We all know that feeling – you're in a team meeting, and suddenly, passionate opinions start flying back and forth. While it can feel overwhelming, diverse perspectives can actually lead to fantastic innovation and problem-solving. It's those disagreements that, if managed well, can bring about the best decision-making. To help you navigate these situations, we've put together a guide for both team leaders and team members on how to disagree constructively. Grab a cup of coffee, and let's dive in.

Understanding the Principle:

 "You can disagree, but don't be disagreeable".  It sums up a concept that promotes open communication while maintaining respect. It encourages you to talk openly about differing opinions without resorting to unproductive behaviors or harsh words.

For Team Leaders:

Create a Safe Space:

It's crucial to create an environment where everyone feels safe to express their opinions. When your team members know that their input is valued and won't cost them their dignity, they'll be more likely to engage in constructive disagreements.

Lead by Example:

Show your team that you actively listen, respect, and appreciate their opinions. Resist the urge to get defensive or dismissive when someone disagrees.  If this is not your sweet spot, you may want to prepare yourself ahead of time to be on your best behavior.  

Set Some Ground Rules:

To keep things smooth, lay down some communication guidelines for your team. These can include active listening, not interrupting others, and using "I" statements to express opinions. These rules help prevent disagreements from turning into harmful conflicts.

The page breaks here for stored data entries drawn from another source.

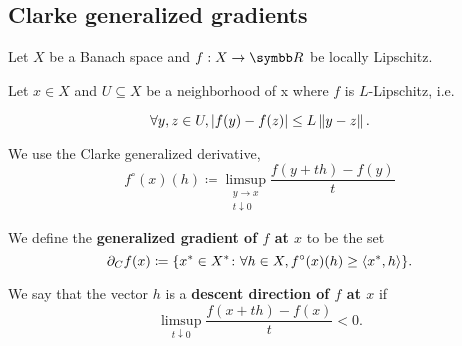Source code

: \subsection{Clarke generalized gradients}\label{subsec:clarke_gradients}

Let \( X \) be a Banach space and \( f: X \to \BB{R} \) be locally Lipschitz.

\begin{definition}\label{def:clarke_gradient}\cite[definition 10.3]{Clarke2013}
  Let \( x \in X \) and \( U \subseteq X \) be a neighborhood of x where \( f \) is \( L \)-Lipschitz, i.e.

  \begin{equation*}
    \forall y, z \in U, \left\vert f(y) - f(z) \right\vert \leq L \left\Vert y - z \right\Vert.
  \end{equation*}

  We use the Clarke generalized derivative,
  \begin{equation*}
    f^\circ(x)(h) \coloneqq \limsup_{\substack{y \to x \\ t \downarrow 0}} \frac {f(y + th) - f(y)} t
  \end{equation*}

  We define the \textbf{generalized gradient of \( f \) at \( x \)} to be the set
  \begin{equation*}
    \partial_C f(x) \coloneqq \{ x^* \in X^* \colon \forall h \in X, f^\circ(x)(h) \geq \left\langle x^*, h \right\rangle \}.
  \end{equation*}

  We say that the vector \( h \) is a \textbf{descent direction of \( f \) at \( x \)} if
  \begin{equation*}
    \limsup_{t \downarrow 0} \frac {f(x + th) - f(x)} t < 0.
  \end{equation*}
\end{definition}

Encourage Constructive Dialogue:

I often hear people say, "I disagree" to begin a dialogue.  It's unnecessary and pushes the other team member to begin preparing their defense.  Teach your team how to criticize constructively. They should focus on the idea or issue itself, rather than the person who brought it up. Encourage questions, clarifications, and alternative solutions.

For Team Members:

Respect is Key:

When you disagree with someone, always do it with respect. Steer clear of snarky comments, personal attacks, or dismissive behavior.  Remember, differing opinions can bring about better solutions if handled well.

Be an Active Listener:

Before responding to disagreements, make sure you're truly listening to the other person's perspective. Ask questions and be curious.  This shows respect and ensures that your response is well-informed.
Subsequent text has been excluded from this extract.